The question of arbitrability of fraud in case of domestic seated arbitration in India was addressed by the Supreme Court in A. Ayyasamy v. A. Paramasivam (“Ayyasamy”). Ayyasamy has been subjected to much discussion and criticism here, here, here and here. There has been an outcry around the requirement of “seriousness of allegations of fraud” laid down by the Court and its application as the all-important test to determine whether a dispute is arbitrable or not. However, commentators have missed an essential qualifier that the Court imposed in addition to the requirement of “seriousness”. In this post, we argue that, as per Ayyasamy, only those disputes which involve very serious allegations of fraud and have an implication in the public domain are non-arbitrable. Such an interpretation is also consistent with the law on subject matter arbitrability in India.

Law on Subject Matter Arbitrability in India: The Booz-Allen test

The legal position with respect to the arbitrability of a particular subject matter was laid down by the two judge bench of the Supreme Court in Booz-Allen & Hamilton Inc v. SBI Home Finance (“Booz-Allen”). It was held: “Generally and traditionally all disputes relating to rights in personam are considered to be amenable to arbitration; and all disputes relating to rights in rem are required to be adjudicated by courts and public tribunals, being unsuited for private arbitration.” The Court reasoned that certain categories of disputes are reserved exclusively for public fora as a matter of public policy. While there might be shortcomings of the test laid down in Booz-Allen, it cannot be denied that since then the test has been widely accepted in India and the bench in Ayyasamy (being a two judge bench) was bound by the decision in Booz-Allen.

Radhakrishnan: The Source of “Seriousness”

Prior to Ayyasamy, the test of “seriousness” to determine arbitrability of fraud was accepted by the Supreme Court in N. Radhakrishnan v. Maestro Engineers (“N. Radhakrishnan”). In doing so, the Court had relied on a few High Court decisions and a three judge bench decision of the Supreme Court (Abdul Kadir Shamsuddin Bubere v. Madhav Prabhakar Oak), which was rendered in context of the erstwhile Arbitration Act, 1940. While the Court’s reliance on Abdul Kadir was misplaced (246th Report of the Law Commission of India, ¶50), N. Radhakrishnan was accepted as the authority on the subject and was followed in subsequent cases.  

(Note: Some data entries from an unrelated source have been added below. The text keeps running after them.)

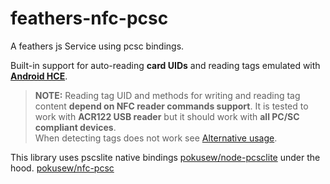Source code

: # feathers-nfc-pcsc
A feathers js Service using pcsc bindings.

Built-in support for auto-reading **card UIDs** and reading tags emulated with [**Android HCE**](https://developer.android.com/guide/topics/connectivity/nfc/hce.html).

> **NOTE:** Reading tag UID and methods for writing and reading tag content **depend on NFC reader commands support**.
It is tested to work with **ACR122 USB reader** but it should work with **all PC/SC compliant devices**.  
When detecting tags does not work see [Alternative usage](#alternative-usage).

This library uses pscslite native bindings [pokusew/node-pcsclite](https://github.com/pokusew/node-pcsclite) under the hood.
[pokusew/nfc-pcsc](https://github.com/pokusew/nfc-pcsc)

Ayyasamy: The Art of Balancing N. Radhakrishnan and Booz-Allen

In addition to Booz-Allen, the Court in Ayyasamy was also bound by the decision of the two judge bench in N. Radhakrishnan. Inevitably, the Court did lay considerable stress on the requirement of “seriousness of allegations of fraud” for a dispute to be arbitrable. However, while doing so, the Court performed a balancing act by incorporating the principles laid down in Booz-Allen into the test of determining arbitrability of fraud. Reading the judgement in its entirety shows that, for both Justice Sikri and Justice Chandrachud, the requirement of the fraud having an implication in public domain was an important consideration. The following passage from Justice Sikri’s opinion (¶20) is instructive:

It is only in those cases where the Court, while dealing with Section 8 of the Act, finds that there are very serious allegations of fraud which make a virtual case of criminal offence or where allegations of fraud are so complicated that it becomes absolutely essential that such complex issues can be decided only by civil court on the appreciation of the voluminous evidence that needs to be produced, the Court can sidetrack the agreement by dismissing application under Section 8 and proceed with the suit on merits…..Reverse position thereof would be that where there are simple allegations of fraud touching upon the internal affairs of the party inter se and it has no implication in the public domain, the arbitration clause need not be avoided and the parties can be relegated to arbitration. While dealing with such an issue in an application under Section 8 of the Act, the focus of the Court has to be on the question as to whether jurisdiction of the Court has been ousted instead of focusing on the issue as to whether the Court has jurisdiction or not. It has to be kept in mind that insofar as the statutory scheme of the Act is concerned, it does not specifically exclude any category of cases as non-arbitrable. Such categories of non- arbitrable subjects are carved out by the Courts, keeping in mind the principle of common law that certain disputes which are of public nature, etc. are not capable of adjudication and settlement by arbitration and for resolution of such disputes, Courts, i.e. public for a, are better suited than a private forum of arbitration.” (emphasis supplied)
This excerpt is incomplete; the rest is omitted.